● **Exercise requirements**
The response should hold each line from the entries below where "ecnicas" is found.

● **Input for this task**
--- START ---
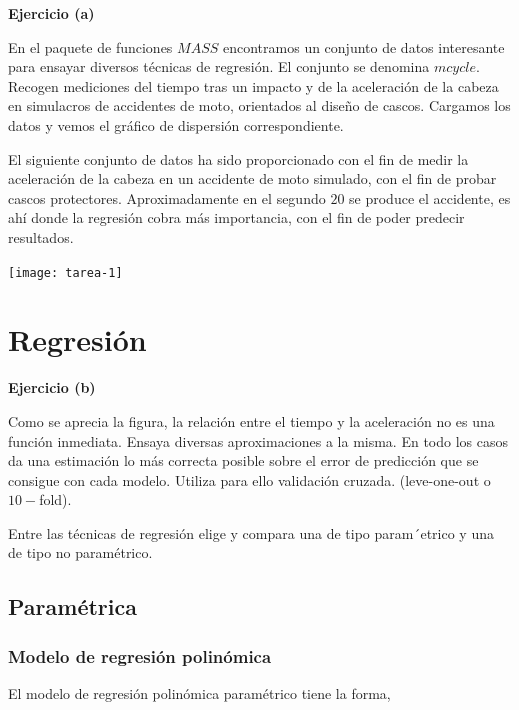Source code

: \documentclass[a4paper,12pt]{article}
\newenvironment{exercise}[1]%
{%
  \par\vspace{\baselineskip}\noindent
  \textbf{Ejercicio (#1)}\begin{itshape}%
  \par\vspace{\baselineskip}\noindent\ignorespaces
}%
{%
  \end{itshape}\ignorespacesafterend
}
\begin{document}
\begin{exercise}{a}

En el paquete de funciones $MASS$ encontramos un conjunto de datos interesante
para ensayar diversos t\'ecnicas de regresi\'on. El conjunto se denomina
$mcycle$. Recogen mediciones del tiempo tras un impacto y de la aceleraci\'on
de la cabeza en simulacros de accidentes de moto, orientados al dise\~no de
cascos. Cargamos los datos y vemos el gr\'afico de dispersi\'on correspondiente.

\end{exercise}

\bigskip

El siguiente conjunto de datos ha sido proporcionado con el fin de medir la aceleración de la cabeza en un accidente de moto simulado, con el fin de probar cascos protectores. Aproximadamente en el segundo $20$ se produce el accidente, es ahí donde la regresión cobra más importancia, con el fin de poder predecir resultados.

\texttt{[image: tarea-1]}

\pagebreak

\section{Regresi\'on}


\begin{exercise}{b}
Como se aprecia la figura, la relaci\'on entre el tiempo y la aceleraci\'on
no es una funci\'on inmediata. Ensaya diversas aproximaciones a la misma.
En todo los casos da una estimaci\'on lo m\'as correcta posible sobre el error de
predicci\'on que se consigue con cada modelo. Utiliza para ello validaci\'on cruzada. (leve-one-out o $10-$fold).

Entre las t\'ecnicas de regresi\'on elige y compara
una de tipo param´etrico y una de tipo no param\'etrico.
\end{exercise}

\subsection{Paramétrica}

\subsubsection{Modelo de regresi\'on polin\'omica}

El modelo de regresión polinómica paramétrico tiene la forma,
\end{document}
--- END ---
● **Result of the exercise**
para ensayar diversos t\'ecnicas de regresi\'on. El conjunto se denomina
Entre las t\'ecnicas de regresi\'on elige y compara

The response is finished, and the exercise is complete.